フジテレビ系連続ドラマ「OUR HOUSE」制作発表会見。右上から時計回りに、山本耕史、芦田愛菜、加藤清史郎、シャーロット・ケイト・フォックス
フジテレビ系連続ドラマ「OUR HOUSE」制作発表会見。右上から時計回りに、山本耕史、芦田愛菜、加藤清史郎、シャーロット・ケイト・フォックス

◆「OUR HOUSE」(フジテレビ系、日曜9時)芦田愛菜/シャーロット・ケイト・フォックス

★★

 復活した日曜9時枠に「マルモのおきて」の芦田愛菜ちゃんが凱旋、ダブル主演はシャーロット・ケイト・フォックス、脚本は野島伸司氏、主題歌はオフコースの「愛を止めないで」。期待したものがかみ合っていないように感じられた。母親を亡くした4人姉弟と、新しい米国人ママのバトル。愛菜ちゃんが癖の強いしゃべり方をしている上、昭和っぽい野島脚本とリズムが合わないのか、セリフが聞き取りにくい。カタコトのシャーロットと合わせ、ホームドラマらしい茶の間の口げんかが頭に入ってこなかった。「ひとつ屋根の下」(93年)の四男坊だった山本耕史がパパ役で登場。妻の臨終に病院の屋上でサックスを吹くキャラクターがすごい。

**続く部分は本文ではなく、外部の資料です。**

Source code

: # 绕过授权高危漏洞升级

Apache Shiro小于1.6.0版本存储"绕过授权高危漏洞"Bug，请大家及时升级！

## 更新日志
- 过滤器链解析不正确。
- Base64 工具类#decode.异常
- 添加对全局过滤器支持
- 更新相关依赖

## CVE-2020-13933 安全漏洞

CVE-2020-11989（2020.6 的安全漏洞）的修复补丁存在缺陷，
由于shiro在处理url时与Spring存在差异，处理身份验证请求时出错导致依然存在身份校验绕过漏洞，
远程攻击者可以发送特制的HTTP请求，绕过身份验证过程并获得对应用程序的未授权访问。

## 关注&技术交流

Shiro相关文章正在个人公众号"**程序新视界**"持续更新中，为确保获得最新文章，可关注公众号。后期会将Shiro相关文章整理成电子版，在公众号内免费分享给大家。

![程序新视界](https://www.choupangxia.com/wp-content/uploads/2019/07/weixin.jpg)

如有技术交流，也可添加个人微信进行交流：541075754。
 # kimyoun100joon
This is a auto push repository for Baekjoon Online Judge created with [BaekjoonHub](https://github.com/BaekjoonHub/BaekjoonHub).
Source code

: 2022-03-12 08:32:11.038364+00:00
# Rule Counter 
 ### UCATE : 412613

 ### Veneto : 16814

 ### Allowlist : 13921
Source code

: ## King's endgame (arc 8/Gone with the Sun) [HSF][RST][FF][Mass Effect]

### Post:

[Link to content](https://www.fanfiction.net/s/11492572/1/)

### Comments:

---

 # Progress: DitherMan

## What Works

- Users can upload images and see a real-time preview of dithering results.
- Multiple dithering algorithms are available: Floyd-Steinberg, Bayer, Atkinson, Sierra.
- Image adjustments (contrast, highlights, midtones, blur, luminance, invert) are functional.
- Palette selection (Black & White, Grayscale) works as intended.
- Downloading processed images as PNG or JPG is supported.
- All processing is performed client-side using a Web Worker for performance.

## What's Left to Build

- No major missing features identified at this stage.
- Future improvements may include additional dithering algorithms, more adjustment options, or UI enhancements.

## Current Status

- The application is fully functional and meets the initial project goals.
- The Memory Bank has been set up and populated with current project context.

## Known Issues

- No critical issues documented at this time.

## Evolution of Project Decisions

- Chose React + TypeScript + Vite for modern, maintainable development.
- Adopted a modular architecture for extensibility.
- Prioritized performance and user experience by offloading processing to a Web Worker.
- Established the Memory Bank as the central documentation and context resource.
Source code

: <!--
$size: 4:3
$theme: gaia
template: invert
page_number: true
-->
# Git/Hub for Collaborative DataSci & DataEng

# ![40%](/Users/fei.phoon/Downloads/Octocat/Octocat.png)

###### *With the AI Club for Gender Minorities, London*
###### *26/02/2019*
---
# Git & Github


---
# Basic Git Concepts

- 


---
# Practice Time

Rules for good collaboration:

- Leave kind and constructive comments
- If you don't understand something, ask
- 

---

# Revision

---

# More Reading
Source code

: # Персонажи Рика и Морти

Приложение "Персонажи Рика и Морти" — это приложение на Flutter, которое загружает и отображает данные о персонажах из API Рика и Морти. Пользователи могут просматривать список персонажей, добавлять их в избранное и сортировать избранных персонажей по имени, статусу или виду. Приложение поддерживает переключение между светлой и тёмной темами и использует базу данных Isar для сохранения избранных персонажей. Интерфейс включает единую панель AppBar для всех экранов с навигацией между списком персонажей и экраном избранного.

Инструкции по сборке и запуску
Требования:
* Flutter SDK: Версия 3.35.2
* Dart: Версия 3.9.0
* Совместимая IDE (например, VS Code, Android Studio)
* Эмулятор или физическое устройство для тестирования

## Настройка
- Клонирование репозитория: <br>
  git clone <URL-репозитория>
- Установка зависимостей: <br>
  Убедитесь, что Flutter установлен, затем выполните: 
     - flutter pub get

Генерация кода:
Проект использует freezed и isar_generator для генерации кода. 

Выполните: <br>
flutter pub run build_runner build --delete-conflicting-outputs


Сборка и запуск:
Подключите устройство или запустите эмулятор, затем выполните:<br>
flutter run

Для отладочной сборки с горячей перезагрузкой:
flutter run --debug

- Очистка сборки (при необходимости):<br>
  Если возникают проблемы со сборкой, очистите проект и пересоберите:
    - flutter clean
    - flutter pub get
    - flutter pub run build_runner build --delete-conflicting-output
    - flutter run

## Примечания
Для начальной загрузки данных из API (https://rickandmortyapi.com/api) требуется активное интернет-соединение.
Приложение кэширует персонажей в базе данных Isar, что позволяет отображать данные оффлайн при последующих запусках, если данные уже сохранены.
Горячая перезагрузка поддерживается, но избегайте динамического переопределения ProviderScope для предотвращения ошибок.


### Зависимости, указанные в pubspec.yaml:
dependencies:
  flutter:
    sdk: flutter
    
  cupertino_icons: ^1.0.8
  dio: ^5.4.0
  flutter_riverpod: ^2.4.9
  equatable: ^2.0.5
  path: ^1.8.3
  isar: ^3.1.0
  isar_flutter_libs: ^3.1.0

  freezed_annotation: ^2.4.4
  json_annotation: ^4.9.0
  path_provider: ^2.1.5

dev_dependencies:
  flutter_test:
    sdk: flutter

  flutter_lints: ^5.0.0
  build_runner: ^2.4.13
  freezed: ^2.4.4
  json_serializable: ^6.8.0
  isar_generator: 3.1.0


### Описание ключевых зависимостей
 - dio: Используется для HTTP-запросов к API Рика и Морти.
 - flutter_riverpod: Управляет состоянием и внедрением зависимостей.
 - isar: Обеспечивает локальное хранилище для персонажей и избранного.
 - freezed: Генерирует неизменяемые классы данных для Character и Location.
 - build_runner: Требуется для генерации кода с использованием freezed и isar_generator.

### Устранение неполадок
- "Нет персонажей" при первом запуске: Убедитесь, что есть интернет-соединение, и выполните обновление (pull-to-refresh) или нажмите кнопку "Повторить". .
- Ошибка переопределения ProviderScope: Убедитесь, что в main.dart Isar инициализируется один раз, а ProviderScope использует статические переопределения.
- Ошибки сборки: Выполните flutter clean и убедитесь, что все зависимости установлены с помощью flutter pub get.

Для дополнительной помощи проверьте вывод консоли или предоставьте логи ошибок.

◆「ゆとりですがなにか」(日本テレビ系、日曜10時半)岡田将生/松坂桃李/柳楽優弥

★★★

 競争社会に放り出されたゆとり世代のゆとりのない現実を宮藤官九郎ワールドで描く。ヘタレ男子役が板につく飲食業岡田将生の奮闘、ストレス過多でおいおい泣く教員松坂桃李、「おっぱい」の五段活用がおもしろすぎる風俗業柳楽優弥。演技力抜群の3人によって、上からも下からも浮くゆとり第一世代の悲哀が立体的に。散発的に爆笑シーンはあるものの、全体的にかなりシリアスでびっくり。2話はブラック企業で死を選んだゆとり世代のほか、上司に土下座を強要するゆとりモンスター。バブル世代と違い、扱う相手がデリケートゆえ、コメディーとして全体的に跳ねないのは好みが分かれそう。月曜への活力に、という枠のコンセプトを軽く無視しているクドカンが面白い。